# [What is expected]
Under this line are the records; repeat exactly the lines starting at the one containing "# vue-purify-css" and ending at the one containing "1. Instale a", omitting pictures.

=== Begin Enclosure ===

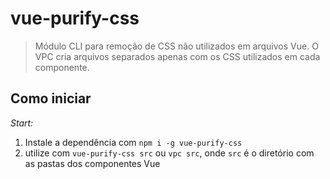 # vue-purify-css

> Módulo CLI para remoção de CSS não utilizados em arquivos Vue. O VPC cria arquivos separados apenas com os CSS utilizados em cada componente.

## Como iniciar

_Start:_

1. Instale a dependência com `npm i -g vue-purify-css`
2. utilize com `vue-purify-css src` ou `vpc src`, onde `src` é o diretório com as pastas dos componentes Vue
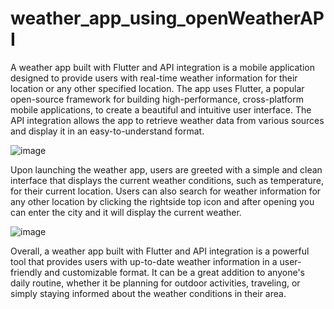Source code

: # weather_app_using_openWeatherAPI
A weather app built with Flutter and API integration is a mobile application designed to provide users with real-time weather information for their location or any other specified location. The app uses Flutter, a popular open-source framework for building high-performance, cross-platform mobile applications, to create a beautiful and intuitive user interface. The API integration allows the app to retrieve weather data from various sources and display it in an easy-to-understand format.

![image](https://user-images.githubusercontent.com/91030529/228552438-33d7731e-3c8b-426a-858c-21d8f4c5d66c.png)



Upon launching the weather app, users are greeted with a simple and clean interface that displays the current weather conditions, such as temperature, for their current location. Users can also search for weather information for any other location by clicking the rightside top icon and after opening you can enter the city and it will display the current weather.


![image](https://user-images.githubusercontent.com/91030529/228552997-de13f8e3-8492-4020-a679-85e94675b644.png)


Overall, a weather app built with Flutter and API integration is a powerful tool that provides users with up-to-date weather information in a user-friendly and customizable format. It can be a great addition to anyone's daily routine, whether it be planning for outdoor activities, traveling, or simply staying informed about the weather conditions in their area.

=== End Enclosure ===
=== Begin Enclosure ===

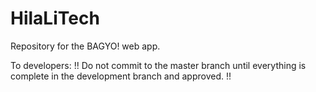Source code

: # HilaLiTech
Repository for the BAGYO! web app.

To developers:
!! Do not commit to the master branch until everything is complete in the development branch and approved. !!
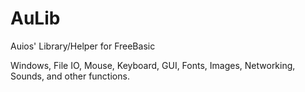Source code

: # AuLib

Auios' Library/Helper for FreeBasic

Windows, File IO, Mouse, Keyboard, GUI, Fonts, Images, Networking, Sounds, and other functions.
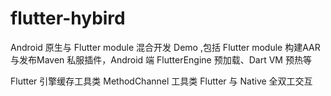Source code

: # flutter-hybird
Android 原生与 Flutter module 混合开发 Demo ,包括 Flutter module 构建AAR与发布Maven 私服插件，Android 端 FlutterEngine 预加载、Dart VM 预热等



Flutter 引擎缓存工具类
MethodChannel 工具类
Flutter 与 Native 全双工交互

=== End Enclosure ===

# [Response for this exercise]
 # vue-purify-css

> Módulo CLI para remoção de CSS não utilizados em arquivos Vue. O VPC cria arquivos separados apenas com os CSS utilizados em cada componente.

## Como iniciar

_Start:_

1. Instale a dependência com `npm i -g vue-purify-css`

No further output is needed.